## WHAT THIS TASK INVOLVES
Repeat the data below exactly, dropping any pictures it holds.

[Stored data]
= Beginning of Section =

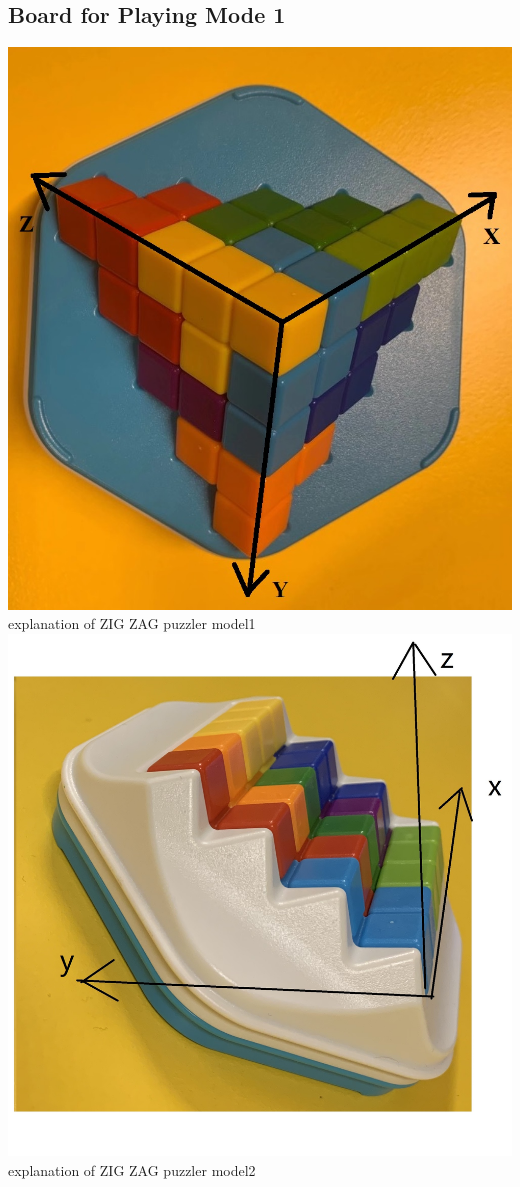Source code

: \subsection{Board for Playing Mode 1}
\label{sec:playing mode 1}
\begin{center}
\includegraphics[scale=0.5]{figs/ZIGZAGmodel1board.jpg} \\
explanation of ZIG ZAG puzzler model1\\
\includegraphics[scale=0.2]{figs/ZIGZAGmodel2board.jpg} \\
explanation of ZIG ZAG puzzler model2
\end{center}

= End of Section =

## TASK RESULT
Source code

: \subsection{Board for Playing Mode 1}
\label{sec:playing mode 1}
\begin{center}
\includegraphics[scale=0.5]{figs/ZIGZAGmodel1board.jpg} \\
explanation of ZIG ZAG puzzler model1\\
\includegraphics[scale=0.2]{figs/ZIGZAGmodel2board.jpg} \\
explanation of ZIG ZAG puzzler model2
\end{center}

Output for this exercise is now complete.